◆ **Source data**
───

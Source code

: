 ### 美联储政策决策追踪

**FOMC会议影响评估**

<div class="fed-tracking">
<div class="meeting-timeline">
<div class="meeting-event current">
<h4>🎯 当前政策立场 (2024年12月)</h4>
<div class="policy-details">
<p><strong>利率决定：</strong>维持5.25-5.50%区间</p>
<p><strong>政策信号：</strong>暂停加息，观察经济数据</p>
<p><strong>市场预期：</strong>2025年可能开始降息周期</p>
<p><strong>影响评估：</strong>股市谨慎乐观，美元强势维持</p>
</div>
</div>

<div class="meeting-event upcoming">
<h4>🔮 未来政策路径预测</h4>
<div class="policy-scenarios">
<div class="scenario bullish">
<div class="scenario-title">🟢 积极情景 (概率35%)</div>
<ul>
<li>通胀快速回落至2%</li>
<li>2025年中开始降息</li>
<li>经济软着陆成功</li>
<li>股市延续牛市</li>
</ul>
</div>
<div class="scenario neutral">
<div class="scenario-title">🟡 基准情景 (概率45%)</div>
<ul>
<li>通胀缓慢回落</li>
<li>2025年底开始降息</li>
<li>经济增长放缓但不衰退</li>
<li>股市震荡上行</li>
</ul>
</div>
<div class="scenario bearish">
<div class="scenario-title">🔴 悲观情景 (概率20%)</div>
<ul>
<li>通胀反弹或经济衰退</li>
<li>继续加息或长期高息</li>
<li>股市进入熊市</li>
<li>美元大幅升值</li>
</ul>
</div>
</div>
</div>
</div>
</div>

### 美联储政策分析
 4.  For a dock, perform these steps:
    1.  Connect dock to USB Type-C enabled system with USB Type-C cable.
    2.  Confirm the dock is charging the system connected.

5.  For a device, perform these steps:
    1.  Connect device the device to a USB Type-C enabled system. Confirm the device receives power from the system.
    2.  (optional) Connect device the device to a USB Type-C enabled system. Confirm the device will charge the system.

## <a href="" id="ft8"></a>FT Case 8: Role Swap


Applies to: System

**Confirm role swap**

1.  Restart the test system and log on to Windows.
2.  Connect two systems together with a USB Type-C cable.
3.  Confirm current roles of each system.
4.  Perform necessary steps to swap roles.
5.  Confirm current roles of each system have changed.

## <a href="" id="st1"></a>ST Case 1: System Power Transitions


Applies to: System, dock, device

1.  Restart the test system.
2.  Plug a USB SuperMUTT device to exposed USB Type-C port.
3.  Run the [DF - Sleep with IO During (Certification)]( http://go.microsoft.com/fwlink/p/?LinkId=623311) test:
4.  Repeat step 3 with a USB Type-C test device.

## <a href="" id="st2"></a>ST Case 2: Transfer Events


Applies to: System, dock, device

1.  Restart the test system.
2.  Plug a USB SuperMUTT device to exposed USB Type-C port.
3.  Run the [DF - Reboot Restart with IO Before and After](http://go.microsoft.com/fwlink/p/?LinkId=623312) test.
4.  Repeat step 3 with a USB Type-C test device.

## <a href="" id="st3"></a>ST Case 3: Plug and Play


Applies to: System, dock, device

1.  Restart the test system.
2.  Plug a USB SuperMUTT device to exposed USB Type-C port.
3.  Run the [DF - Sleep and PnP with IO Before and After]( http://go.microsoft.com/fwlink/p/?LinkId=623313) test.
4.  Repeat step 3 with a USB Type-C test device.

───

◆ **WORK TO BE COMPLETED**
The lines from the one holding "After]( http://go.microsoft.com/fwlink/p/?LinkId=623313) test." to the final line of the entries, both included, are what should be output, exactly and alone.

◆ **COMPLETED TASK**
3.  Run the [DF - Sleep and PnP with IO Before and After]( http://go.microsoft.com/fwlink/p/?LinkId=623313) test.
4.  Repeat step 3 with a USB Type-C test device.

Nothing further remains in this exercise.